Violent motions as I lift the lettuce from the bowl and cut the bottoms of the leaves. Clinging for dear life as I repeatedly rinse and shake the excess water from the produce. Whirling and whirling as the vitamin rich roughage is spun like a centrifuge only to be stuffed inside a virtually air-tight box to suffocate. When at last a rush of cool fresh air washes over the bastard's thorax, he again can feel hope. That hope is quickly dashed as the ant's unfathomably huge torturer douses ant and fibrous greens alike in zesty Italian dressing. Next, the worst of the ordeal thus far. The lid is once again snapped shut and the whole prison is thrown back and forth with whiplash inducing fervor. The bastard now realizes his captor is a relentless sadist and his only chance for survival is escape. In a doubtless disoriented state the bastard desperately tries to find a way out. But now it appears his demented nemesis is done toying with his quarry. Panic begins to set in as the demon thrusts his pitchfork of death right through the very leaves the bastard sought to hide under and stuffs them into his maw, masticating them into oblivion. Against all odds, the bastard steels his resolve and decides not to go down without a fight. The queen would expect better than for one of her soldiers to die a coward. The bastard anticipates his adversary's next move. Narrowly avoiding his end by the prong of the weapon, the warrior manoeuvres himself into attack position as he is lifted towards the demon's gaping mouth. At the last possible moment, he springs from hiding and lands on the precipice. His presence does not appear to be detected by the unholy beast. Salvation is at hand. Escape is within his grasp. As retribution for the horrors the demon has subjected the poor, innocent ant to, the warrior gives the beast a parting shot before fleeing to freedom. With a battlecry of "For the Queen!!" the bastard warrior sinks his venomous mandibles into the vulnerable flesh with every microscopic ounce of his exoskeleton encrusted being. Too quickly the monster reacts to the searing pain radiating across his grizzled face and plucks our would-be hero from his anchor in a vice-like grip and with a look of disgust, flings the brave soldier to his doom.

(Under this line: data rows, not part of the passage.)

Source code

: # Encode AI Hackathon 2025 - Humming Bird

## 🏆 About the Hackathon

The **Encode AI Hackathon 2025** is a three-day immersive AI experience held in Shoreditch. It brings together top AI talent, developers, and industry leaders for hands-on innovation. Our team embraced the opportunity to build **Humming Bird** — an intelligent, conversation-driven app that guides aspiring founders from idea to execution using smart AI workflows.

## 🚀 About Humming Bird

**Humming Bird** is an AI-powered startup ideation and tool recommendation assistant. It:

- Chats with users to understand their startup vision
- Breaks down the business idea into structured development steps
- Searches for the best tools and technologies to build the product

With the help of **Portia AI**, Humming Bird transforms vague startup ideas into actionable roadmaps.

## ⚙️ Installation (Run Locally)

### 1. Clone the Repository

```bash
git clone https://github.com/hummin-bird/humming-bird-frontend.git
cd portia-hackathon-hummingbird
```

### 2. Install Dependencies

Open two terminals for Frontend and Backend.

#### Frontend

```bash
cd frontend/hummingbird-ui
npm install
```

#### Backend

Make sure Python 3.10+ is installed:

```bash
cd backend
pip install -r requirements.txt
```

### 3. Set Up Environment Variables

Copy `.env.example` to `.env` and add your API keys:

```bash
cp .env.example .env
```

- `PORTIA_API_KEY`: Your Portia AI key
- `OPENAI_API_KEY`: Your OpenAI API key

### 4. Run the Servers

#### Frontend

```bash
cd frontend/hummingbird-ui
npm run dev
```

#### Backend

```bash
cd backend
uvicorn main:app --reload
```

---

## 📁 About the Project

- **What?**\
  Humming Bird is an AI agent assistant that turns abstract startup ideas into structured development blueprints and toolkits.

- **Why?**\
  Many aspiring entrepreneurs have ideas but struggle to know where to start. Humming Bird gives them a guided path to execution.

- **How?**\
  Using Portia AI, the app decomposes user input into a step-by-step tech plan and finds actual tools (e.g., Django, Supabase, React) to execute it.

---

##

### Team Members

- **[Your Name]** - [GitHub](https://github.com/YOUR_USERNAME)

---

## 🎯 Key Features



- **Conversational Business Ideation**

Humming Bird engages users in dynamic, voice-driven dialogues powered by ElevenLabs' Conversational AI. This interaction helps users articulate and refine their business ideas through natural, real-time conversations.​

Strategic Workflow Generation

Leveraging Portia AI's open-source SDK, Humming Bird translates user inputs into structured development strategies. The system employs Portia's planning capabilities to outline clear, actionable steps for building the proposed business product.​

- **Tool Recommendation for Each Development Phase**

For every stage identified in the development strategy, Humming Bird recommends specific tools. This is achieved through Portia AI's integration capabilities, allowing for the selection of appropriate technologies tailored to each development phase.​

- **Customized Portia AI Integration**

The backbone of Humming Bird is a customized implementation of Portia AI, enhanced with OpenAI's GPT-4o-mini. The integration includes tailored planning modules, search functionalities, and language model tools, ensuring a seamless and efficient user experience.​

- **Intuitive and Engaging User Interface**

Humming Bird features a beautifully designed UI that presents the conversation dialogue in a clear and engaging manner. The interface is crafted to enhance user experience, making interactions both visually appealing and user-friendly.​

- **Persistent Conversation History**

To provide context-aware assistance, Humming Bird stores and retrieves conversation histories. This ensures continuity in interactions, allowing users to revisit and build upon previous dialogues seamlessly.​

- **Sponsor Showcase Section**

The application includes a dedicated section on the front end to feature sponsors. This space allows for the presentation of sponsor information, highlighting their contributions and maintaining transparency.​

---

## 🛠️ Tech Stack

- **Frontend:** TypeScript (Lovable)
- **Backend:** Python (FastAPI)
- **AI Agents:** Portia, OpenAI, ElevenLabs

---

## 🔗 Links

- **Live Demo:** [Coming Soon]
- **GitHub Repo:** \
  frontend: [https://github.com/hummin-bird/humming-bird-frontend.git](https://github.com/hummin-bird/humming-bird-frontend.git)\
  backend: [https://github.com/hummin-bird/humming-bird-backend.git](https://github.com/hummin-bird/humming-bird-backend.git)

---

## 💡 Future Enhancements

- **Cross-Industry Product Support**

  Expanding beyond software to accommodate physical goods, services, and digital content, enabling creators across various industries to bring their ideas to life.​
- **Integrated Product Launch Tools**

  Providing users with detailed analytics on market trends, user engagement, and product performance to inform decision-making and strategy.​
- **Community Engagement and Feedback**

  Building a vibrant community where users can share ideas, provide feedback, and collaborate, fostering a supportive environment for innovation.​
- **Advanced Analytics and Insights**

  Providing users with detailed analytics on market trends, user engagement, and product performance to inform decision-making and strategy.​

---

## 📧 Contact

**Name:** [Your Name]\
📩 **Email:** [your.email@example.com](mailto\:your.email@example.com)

This is where the ant's story ends. Whether the bastard succumbed to his injuries or was crushed under the gargantuan weight of some other equally foul beast is not known. His flattened body still lies discarded and forgotten on a cafeteria floor. His noble brothers and regal queen will never know of his bravery in the face of certain death. The ant bards will sing no tales of The Bastard. Only you dear reader, will know the truth of what happened that fateful evening.